The key to long-term planning and resourcing will be the U.S. contribution, given its relative size and the types of capabilities and leadership that only Washington can provide. The U.S.-Ukraine agreement states that the United States intends to seek Congress’s approval for future appropriations “to help sustain a Ukrainian credible defense and deterrent capability, in war and peace.” This is different from the funding model in the ten-year U.S.-Israel memorandum of understanding, which specified a fixed annual dollar amount that the executive branch committed itself to requesting from Congress. In Ukraine’s case, the White House may have been wary of specifying a dollar amount after having endured a bruising battle for passage of the $61 billion supplemental aid package. That said, the agreement creates a policy framework under which the U.S. president and Congress might be able to work toward specific figures, which would significantly increase the credibility and deterrent value of the commitments.

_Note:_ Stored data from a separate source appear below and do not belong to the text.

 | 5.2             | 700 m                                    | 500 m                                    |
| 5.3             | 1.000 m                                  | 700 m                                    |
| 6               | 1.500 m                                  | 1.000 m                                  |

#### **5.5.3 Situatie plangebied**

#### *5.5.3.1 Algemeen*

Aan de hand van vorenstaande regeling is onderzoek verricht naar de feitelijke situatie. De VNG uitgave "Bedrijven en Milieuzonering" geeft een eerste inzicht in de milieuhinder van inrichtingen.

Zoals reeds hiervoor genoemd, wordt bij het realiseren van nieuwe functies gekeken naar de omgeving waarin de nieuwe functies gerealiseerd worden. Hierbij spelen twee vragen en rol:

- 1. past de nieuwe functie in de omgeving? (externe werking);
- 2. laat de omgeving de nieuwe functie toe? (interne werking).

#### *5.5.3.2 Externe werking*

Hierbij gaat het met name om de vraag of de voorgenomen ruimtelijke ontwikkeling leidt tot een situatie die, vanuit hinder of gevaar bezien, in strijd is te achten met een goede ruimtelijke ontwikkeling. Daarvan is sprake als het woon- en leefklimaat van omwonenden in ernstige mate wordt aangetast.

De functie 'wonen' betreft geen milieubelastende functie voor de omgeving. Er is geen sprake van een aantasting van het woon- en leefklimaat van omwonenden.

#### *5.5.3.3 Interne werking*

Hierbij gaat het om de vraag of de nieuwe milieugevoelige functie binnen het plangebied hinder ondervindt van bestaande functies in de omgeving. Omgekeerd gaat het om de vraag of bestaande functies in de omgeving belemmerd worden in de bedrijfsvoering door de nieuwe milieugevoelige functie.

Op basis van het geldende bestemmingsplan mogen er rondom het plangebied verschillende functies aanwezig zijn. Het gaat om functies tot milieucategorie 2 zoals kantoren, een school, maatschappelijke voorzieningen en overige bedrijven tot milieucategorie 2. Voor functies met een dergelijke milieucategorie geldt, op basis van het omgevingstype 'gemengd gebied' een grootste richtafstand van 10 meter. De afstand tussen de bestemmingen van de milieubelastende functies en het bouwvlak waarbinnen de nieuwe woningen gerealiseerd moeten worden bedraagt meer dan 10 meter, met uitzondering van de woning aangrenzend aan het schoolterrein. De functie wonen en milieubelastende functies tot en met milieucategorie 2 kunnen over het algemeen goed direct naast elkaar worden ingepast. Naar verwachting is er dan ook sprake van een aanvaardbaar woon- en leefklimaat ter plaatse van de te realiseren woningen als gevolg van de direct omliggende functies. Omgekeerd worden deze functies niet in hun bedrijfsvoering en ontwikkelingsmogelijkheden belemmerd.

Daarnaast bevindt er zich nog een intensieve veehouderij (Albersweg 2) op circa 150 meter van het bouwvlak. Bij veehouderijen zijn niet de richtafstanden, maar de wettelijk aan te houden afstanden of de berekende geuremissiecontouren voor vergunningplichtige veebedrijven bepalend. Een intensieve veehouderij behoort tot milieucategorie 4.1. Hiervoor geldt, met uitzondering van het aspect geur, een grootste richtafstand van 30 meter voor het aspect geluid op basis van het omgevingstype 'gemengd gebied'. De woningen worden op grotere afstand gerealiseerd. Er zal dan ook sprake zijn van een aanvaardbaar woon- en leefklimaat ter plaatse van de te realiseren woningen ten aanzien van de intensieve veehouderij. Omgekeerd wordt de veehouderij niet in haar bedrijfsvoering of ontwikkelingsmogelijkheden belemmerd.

Improved Coordination Mechanisms
The agreements begin to codify a multinational framework for coordination among Ukraine’s partners through the capability coalitions within the Ukraine Defense Contact Group (UDCG, colloquially known as the Ramstein Group). As detailed in table 1, most of the agreements commit Ukraine’s partners to leading or participating in individual coalitions (or note their intention to do so). These working groups are tasked with developing plans that will guide Kyiv’s acquisition and training decisions, with the goal of rationalizing and modernizing Ukraine’s armed forces.
The UDCG and capability coalitions are a good start toward building an institutional framework for coordinating partner support and for developing standards and methods of evaluation. Further institutionalizing and formalizing the UDCG would help connect the patchwork of security agreements into a coherent multilateral policy framework, which could, in turn, increase the overall credibility of the commitments and make them less susceptible to elections or other political shocks. This process appears to be ongoing: the United Kingdom and Germany state in their respective agreements that they are working “to develop the governance framework for the Capability Coalitions.” (The UK agreement specifies that it is doing so alongside the United States, but the U.S. agreement does not mention it.)
Responding to Future Attacks
Each agreement includes a mechanism to trigger consultations and agreed responses, including increased military support if Russia were to attack Ukraine again in the future.7 With some variations in wording, all of the agreements stipulate that, upon the request of either of the participants, the signatories will consult within twenty-four hours to determine “measures needed to counter or deter the aggression” (as in the agreements with France, Italy, and the United Kingdom) or, less concretely, “appropriate next steps” (as in the agreements with the Netherlands and the United States8). Most agreements, except the U.S. one, also include a version of the following committed9 responses:
To provide Ukraine with swift and sustained security assistance, modern military equipment across all domains as necessary, and economic assistance;
To impose economic and other costs on Russia; and
To consult with Ukraine on its needs as it exercises its right of self-defense enshrined in Article 51 of the United Nations (UN) Charter.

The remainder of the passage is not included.